他有分寸,尽管激过顾若,但他不会真纵容自己在外面有私生子,以顾若的性格也容忍不到这种程度,她还是有她刚烈的一面。
所以,他实在不懂应寒年怎么有底气说是他儿子的。
而且那个舞女应咏希,他压根不认识。
“我要知道应咏希的所有资料,立刻去办。”牧华弘吩咐旁边的管家。
难道说他曾经睡了个女人,却不记得?
算算应寒年的年纪,比羡泉还大上一些,在和顾若之前,他确实荒唐过一段时间,身边的女人没有停过,结婚后,他为责任有收敛一些。
“三爷现在还想装?”
应寒年冷眼睨向他,从躺椅前站起来。
“我有什么可装的。”牧华弘示意一旁的管家不用再按棉签,伸手将袖子拂下,不屑一顾地道,“大概是什么时候睡了个女人我没放在心上而已。”
“砰!”
一旁的医用柜被应寒年一脚踹翻。
他身手极快地抓起一管医用针,一手按到牧华弘的肩上,针尖直接刺在对方的脖子上,漆黑的眼里迸射出杀意,“你再说我妈一个字试试!”
针尖刺入皮肤一些,鲜血沁出来。
他的一条腿就踩在牧华弘的躺椅上,狂得不可一世。
旁边的人乱了,想冲上去。
牧华弘镇定地抬手示意他们别动,他抬眸看着应寒年,“应寒年,你果真是为母寻仇而来,就你这样,你真是我儿子,我也不敢留着你这个孽种。”
“是么?我怕你有一天求着我。”
应寒年冷笑一声,慢慢收回手上的针。
话落,就有人从外面走进来,站在牧华弘面前,低头道,“三爷,三夫人被喂了大量的药物,已经引起药物中毒,洗胃都没有太大的效果,三少爷想请您想想办法。”
想办法……
这会他这边还一团乱呢。
这个顾若自作主张,居然跑去逼立遗嘱杀人,还带上羡泉,以老爷子的手段没杀她都是客气了,换作老爷子以前盛年时试试。
“安排医生先治疗着就是了,现在也只有等老爷子的安排。

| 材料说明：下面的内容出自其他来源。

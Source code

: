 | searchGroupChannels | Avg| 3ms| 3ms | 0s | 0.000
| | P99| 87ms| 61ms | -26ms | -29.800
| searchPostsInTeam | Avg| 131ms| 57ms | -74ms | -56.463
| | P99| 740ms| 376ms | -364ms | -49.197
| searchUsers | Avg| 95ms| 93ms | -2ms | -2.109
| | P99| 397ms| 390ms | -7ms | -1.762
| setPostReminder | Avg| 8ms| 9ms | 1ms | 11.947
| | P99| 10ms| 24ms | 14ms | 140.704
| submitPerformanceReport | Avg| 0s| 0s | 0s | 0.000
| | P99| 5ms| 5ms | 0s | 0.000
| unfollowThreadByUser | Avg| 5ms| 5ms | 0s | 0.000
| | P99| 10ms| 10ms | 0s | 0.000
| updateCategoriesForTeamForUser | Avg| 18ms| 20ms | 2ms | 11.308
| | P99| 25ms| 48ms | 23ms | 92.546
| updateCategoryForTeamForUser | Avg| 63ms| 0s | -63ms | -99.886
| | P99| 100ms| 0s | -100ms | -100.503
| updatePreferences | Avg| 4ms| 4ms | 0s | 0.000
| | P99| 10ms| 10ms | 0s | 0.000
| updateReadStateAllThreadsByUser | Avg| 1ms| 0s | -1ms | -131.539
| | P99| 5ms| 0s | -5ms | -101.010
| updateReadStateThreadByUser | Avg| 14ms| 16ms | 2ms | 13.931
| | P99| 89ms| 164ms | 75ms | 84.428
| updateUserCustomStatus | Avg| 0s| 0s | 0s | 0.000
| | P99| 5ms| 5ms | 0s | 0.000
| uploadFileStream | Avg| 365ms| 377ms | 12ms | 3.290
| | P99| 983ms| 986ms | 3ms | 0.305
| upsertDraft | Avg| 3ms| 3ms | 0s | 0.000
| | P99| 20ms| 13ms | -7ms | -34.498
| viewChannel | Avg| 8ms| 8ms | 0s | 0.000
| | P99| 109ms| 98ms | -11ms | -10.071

”
牧华弘再明白不过,他这个时候去为妻儿求情,老爷子不会给他好果子吃的,他现在也只有保住自己,才能保住两个儿子。
提到儿子,牧华弘看一眼面前的应寒年,不由得想,要是这人是他和顾若的儿子,那他还真是什么都不用愁。
可惜,偏偏不是。
还惹出这天崩地裂的举动出来。
“还有几个小时才能出结果,先将他关到禁闭室去。”牧华弘站起来说道,摸摸脖子上的血往外走去。
闻言,站在门口的姜祈星回头看向应寒年,担忧极了,“寒哥?”
“没事。”
应寒年道,抬起脚往外走去,任由保镖们紧紧跟在他身后。
……
禁闭室里已经清场,空荡而安静。
应寒年站在原木的立柜前,看着里边陈列的家法,薄唇勾起一抹讽刺的弧度。立柜的旁边,有装饰墙面的轻纱浮动。